### PROBLEM
Search term "Radeon": please copy every line of the records below that contains it.
═════ THE DATA
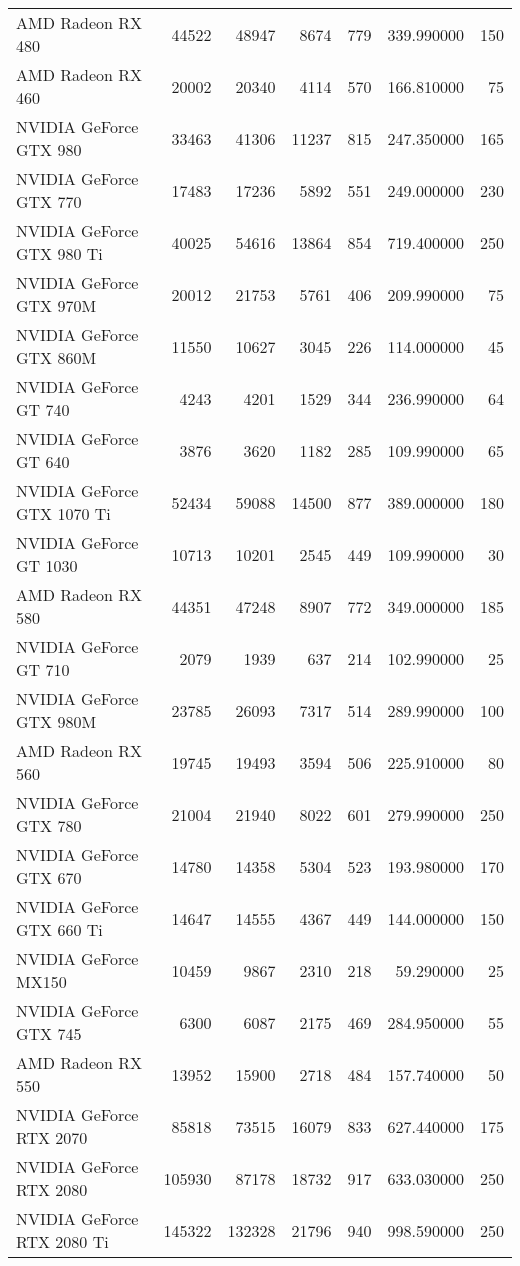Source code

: \begin{longtable}{lrrrrrr}
AMD Radeon RX 480 & 44522 & 48947 & 8674 & 779 & 339.990000 & 150 \\
AMD Radeon RX 460 & 20002 & 20340 & 4114 & 570 & 166.810000 & 75 \\
NVIDIA GeForce GTX 980 & 33463 & 41306 & 11237 & 815 & 247.350000 & 165 \\
NVIDIA GeForce GTX 770 & 17483 & 17236 & 5892 & 551 & 249.000000 & 230 \\
NVIDIA GeForce GTX 980 Ti & 40025 & 54616 & 13864 & 854 & 719.400000 & 250 \\
NVIDIA GeForce GTX 970M & 20012 & 21753 & 5761 & 406 & 209.990000 & 75 \\
NVIDIA GeForce GTX 860M & 11550 & 10627 & 3045 & 226 & 114.000000 & 45 \\
NVIDIA GeForce GT 740 & 4243 & 4201 & 1529 & 344 & 236.990000 & 64 \\
NVIDIA GeForce GT 640 & 3876 & 3620 & 1182 & 285 & 109.990000 & 65 \\
NVIDIA GeForce GTX 1070 Ti & 52434 & 59088 & 14500 & 877 & 389.000000 & 180 \\
NVIDIA GeForce GT 1030 & 10713 & 10201 & 2545 & 449 & 109.990000 & 30 \\
AMD Radeon RX 580 & 44351 & 47248 & 8907 & 772 & 349.000000 & 185 \\
NVIDIA GeForce GT 710 & 2079 & 1939 & 637 & 214 & 102.990000 & 25 \\
NVIDIA GeForce GTX 980M & 23785 & 26093 & 7317 & 514 & 289.990000 & 100 \\
AMD Radeon RX 560 & 19745 & 19493 & 3594 & 506 & 225.910000 & 80 \\
NVIDIA GeForce GTX 780 & 21004 & 21940 & 8022 & 601 & 279.990000 & 250 \\
NVIDIA GeForce GTX 670 & 14780 & 14358 & 5304 & 523 & 193.980000 & 170 \\
NVIDIA GeForce GTX 660 Ti & 14647 & 14555 & 4367 & 449 & 144.000000 & 150 \\
NVIDIA GeForce MX150 & 10459 & 9867 & 2310 & 218 & 59.290000 & 25 \\
NVIDIA GeForce GTX 745 & 6300 & 6087 & 2175 & 469 & 284.950000 & 55 \\
AMD Radeon RX 550 & 13952 & 15900 & 2718 & 484 & 157.740000 & 50 \\
NVIDIA GeForce RTX 2070 & 85818 & 73515 & 16079 & 833 & 627.440000 & 175 \\
NVIDIA GeForce RTX 2080 & 105930 & 87178 & 18732 & 917 & 633.030000 & 250 \\
NVIDIA GeForce RTX 2080 Ti & 145322 & 132328 & 21796 & 940 & 998.590000 & 250 \\

\end{longtable}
══════════
### RESULT FOR THIS EXERCISE
AMD Radeon RX 480 & 44522 & 48947 & 8674 & 779 & 339.990000 & 150 \\
AMD Radeon RX 460 & 20002 & 20340 & 4114 & 570 & 166.810000 & 75 \\
AMD Radeon RX 580 & 44351 & 47248 & 8907 & 772 & 349.000000 & 185 \\
AMD Radeon RX 560 & 19745 & 19493 & 3594 & 506 & 225.910000 & 80 \\
AMD Radeon RX 550 & 13952 & 15900 & 2718 & 484 & 157.740000 & 50 \\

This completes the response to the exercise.